IA OAI interface

From e-mail dated 10/25/2007

Brewster-

Following up on our discussions last week --

We've done some preliminary OAI harvesting of IA/OCA site, and for us at
least, as you suggested, OAI-PMH makes more sense going forward than
continuing to try and use meta-manager for identifying digitized books
to capture or recapture from the Archive. We can use your data provider
as it is currently being run at the moment, but there are some issues
and inefficiencies involved. Specifically:

1) Use of OAI sets:

There appear to be OAI sets defined for the individual OCA contributors;
however, most of these OAI sets appear to be empty. Thus, from:

http://www.archive.org/services/oai.php?verb=ListSets

there is a set with setSpec =
collection:university_of_illinois_urbana-champaign; however,

http://www.archive.org/services/oai.php?verb=ListRecords&metadataPrefix=oai_dc&set=collection:university_of_illinois_urbana-champaign

yields a <error code="noRecordsMatch">

From separate test harvesting it appears that most of the digitized
books from UIUC are members only of sets set=mediatype:texts and
set=collection:americana

For now we will harvest set=mediatype:texts, currently containing over
280,000 and filter for matching <dc:contributor> values
(value=University of Illinois Urbana-Champaign). This is not a serious
problem, but in the long-run, and to avoid overloading the
<dc:contributor> element, would be nice if associations to the
contributor-specific OAI sets could be established.

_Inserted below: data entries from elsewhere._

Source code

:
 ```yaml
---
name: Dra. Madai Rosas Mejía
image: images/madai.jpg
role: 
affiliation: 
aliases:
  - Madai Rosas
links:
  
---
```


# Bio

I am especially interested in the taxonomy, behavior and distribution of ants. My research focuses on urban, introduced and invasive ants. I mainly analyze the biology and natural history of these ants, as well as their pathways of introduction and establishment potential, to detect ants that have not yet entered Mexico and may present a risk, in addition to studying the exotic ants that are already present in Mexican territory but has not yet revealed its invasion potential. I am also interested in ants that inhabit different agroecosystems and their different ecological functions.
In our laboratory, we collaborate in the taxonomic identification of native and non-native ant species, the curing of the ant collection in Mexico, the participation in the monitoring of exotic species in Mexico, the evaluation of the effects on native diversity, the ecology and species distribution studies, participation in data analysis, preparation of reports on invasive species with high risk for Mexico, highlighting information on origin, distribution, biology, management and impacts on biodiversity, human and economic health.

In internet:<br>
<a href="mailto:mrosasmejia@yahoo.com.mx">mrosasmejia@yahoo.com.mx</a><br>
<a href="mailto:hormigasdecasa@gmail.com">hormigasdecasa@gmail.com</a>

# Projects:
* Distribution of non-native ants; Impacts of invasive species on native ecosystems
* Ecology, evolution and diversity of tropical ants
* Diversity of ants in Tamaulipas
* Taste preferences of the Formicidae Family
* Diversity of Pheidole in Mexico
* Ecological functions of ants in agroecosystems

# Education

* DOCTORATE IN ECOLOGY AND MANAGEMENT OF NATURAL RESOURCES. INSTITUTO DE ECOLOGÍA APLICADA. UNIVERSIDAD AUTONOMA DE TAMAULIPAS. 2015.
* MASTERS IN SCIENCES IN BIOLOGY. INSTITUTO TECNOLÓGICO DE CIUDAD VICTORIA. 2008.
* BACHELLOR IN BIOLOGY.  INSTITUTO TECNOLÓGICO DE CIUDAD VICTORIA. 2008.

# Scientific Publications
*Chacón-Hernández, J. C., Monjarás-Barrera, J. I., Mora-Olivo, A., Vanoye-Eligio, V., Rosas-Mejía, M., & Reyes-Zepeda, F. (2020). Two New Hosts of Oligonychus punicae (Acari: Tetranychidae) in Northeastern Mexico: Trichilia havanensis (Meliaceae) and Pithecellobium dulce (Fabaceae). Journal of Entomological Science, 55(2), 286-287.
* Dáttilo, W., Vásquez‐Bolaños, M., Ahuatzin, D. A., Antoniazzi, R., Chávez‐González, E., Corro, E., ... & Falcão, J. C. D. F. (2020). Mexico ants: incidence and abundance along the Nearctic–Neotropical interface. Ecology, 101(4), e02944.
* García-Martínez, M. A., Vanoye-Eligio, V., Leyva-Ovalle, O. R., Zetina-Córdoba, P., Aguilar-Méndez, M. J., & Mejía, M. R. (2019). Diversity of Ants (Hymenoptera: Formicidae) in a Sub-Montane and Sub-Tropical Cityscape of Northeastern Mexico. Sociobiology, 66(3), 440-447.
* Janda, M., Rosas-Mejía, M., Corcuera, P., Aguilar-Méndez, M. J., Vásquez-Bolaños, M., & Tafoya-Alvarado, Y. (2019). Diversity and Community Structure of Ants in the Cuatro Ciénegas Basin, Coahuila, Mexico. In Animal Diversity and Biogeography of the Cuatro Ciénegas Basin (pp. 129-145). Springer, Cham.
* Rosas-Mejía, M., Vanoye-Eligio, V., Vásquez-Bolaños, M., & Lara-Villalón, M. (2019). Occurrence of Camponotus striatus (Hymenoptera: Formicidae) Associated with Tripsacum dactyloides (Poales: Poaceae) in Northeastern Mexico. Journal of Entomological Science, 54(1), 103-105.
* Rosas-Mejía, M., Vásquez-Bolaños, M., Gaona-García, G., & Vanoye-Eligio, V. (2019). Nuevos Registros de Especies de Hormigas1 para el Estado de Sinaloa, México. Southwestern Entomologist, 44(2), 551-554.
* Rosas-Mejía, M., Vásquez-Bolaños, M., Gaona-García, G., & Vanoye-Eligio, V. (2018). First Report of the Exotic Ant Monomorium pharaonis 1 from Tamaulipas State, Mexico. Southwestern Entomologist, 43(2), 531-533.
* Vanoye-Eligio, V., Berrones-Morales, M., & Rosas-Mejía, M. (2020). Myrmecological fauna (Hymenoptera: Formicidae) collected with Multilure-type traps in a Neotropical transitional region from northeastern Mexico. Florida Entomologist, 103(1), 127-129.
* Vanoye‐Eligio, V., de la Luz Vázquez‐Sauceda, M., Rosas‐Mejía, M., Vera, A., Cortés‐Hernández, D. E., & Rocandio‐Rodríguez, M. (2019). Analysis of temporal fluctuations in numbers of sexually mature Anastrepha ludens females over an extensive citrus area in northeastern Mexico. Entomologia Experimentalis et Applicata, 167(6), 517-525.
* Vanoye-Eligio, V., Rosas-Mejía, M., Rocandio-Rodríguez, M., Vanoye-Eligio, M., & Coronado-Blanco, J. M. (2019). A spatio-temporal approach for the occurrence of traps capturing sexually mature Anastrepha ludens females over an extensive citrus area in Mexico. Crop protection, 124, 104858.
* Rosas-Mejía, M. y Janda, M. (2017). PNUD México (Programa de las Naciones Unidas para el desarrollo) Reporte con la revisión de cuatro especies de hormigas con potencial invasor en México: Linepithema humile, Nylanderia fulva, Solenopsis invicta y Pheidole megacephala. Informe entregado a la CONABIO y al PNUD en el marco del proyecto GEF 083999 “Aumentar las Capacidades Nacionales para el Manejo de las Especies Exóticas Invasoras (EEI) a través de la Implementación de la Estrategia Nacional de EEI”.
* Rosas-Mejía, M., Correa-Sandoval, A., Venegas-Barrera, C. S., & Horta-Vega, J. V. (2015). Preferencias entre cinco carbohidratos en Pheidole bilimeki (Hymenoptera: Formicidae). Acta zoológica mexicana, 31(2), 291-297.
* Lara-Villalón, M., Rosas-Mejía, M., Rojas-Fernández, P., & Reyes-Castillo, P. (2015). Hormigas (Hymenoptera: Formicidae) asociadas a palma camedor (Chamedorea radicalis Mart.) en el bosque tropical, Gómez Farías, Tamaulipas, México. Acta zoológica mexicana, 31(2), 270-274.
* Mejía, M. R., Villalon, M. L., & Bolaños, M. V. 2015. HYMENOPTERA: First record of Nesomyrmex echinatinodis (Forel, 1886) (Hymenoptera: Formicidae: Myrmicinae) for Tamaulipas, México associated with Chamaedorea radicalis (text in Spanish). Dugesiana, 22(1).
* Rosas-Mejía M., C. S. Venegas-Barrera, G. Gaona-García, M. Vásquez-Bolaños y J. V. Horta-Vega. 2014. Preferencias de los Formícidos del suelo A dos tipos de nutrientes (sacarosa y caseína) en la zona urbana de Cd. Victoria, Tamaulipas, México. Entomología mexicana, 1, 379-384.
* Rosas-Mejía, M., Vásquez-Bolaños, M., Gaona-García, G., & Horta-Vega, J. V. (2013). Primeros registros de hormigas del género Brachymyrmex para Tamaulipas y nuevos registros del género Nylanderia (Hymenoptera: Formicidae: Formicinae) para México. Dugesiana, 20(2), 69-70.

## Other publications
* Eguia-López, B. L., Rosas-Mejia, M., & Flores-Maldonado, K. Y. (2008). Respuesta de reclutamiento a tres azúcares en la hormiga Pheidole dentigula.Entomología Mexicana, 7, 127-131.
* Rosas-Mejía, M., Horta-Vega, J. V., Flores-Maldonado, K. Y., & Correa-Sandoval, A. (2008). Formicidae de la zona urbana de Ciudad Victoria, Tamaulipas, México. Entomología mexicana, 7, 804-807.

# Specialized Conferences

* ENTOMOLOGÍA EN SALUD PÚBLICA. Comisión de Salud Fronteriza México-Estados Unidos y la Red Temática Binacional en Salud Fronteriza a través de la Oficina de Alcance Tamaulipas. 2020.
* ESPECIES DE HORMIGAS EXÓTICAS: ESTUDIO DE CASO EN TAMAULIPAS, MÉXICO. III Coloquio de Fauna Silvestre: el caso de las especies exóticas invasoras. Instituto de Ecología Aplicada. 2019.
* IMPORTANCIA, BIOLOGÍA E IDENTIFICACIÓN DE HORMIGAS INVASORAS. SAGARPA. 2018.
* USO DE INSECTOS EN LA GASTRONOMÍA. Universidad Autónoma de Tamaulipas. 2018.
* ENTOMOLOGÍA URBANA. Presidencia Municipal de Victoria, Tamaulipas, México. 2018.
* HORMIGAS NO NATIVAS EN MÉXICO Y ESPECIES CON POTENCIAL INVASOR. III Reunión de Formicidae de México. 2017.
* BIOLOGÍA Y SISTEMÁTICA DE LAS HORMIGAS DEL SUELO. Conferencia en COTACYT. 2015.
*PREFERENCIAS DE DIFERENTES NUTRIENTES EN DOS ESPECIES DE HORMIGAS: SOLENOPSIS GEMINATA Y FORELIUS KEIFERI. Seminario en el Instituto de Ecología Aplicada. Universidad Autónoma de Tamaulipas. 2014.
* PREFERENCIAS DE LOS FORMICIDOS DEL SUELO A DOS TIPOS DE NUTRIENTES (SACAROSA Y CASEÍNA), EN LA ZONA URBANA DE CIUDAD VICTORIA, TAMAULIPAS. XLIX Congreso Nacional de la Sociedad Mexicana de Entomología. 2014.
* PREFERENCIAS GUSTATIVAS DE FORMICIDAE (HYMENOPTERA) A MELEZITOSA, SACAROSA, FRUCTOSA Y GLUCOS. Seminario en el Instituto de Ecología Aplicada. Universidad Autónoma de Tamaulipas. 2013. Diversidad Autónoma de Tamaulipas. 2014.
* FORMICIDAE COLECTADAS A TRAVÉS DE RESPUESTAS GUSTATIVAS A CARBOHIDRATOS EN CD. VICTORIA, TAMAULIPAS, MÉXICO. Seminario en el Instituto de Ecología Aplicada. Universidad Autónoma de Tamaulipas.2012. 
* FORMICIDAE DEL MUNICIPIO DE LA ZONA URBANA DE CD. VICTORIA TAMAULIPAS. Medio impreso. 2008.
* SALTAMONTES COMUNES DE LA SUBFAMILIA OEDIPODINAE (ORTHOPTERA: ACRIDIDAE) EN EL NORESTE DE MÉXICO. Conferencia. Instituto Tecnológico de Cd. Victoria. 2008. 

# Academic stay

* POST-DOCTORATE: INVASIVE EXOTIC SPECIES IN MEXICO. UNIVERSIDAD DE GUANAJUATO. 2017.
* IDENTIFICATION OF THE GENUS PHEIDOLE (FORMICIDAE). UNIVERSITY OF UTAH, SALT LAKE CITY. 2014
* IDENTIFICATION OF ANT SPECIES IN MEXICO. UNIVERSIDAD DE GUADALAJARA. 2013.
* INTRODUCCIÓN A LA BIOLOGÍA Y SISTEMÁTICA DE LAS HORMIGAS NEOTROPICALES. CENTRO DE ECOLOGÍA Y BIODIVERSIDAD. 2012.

2) Location of files for downloading:

As we discussed the only URL in your OAI records is for the splash
screen at OCA. While this makes sense, it means that we have to assume
that "details" can safely be changed to "download" in the URL string to
get to the download directory. As long as that works, we're okay, but
may want to think about use of a second metadata format to deal with
this issue. See further discussion below.

3) Use of <dc:format>:

According to the DCMI one-to-one principle, since the identifier in your
metadata record points to the splash screen, your metadata record should
describe only the splash screen. The other formats of the intellectual
object should show in <dc:relation> field, i.e., dcq:isFormatOf in
qualified DC. However, no one follows the DCMI one-to-one rule in
practice, and <dc:format> is arguably more meaningful here than
<dc:relation>, at least in context of unqualified DC, so it makes sense.
Keep in mind, however, that some people may try to do machine processing
on the <dc:format> values -- e.g., in order to know if a b+w PDF exists,
dc:format=Grayscale LuraTech PDF in addition to dc:format=Standard
LuraTech PDF. That may or may not be a good thing from your standpoint.
Again, a 2nd OAI-PMH metadata format option as described below might be
the better way to go.

4) <dc:date> and <oai:datestamp>:

The only <dc:date> value in the sample of harvested records we've looked
at so far shows the publication date of the work. This is fine, but it
means that there's nothing in the metadata record that would change when
one of the component files changes (e.g. is updated). In theory this
means that <oai:datestamp> should not change just because you've redone
a derivative, e.g., re-OCR'd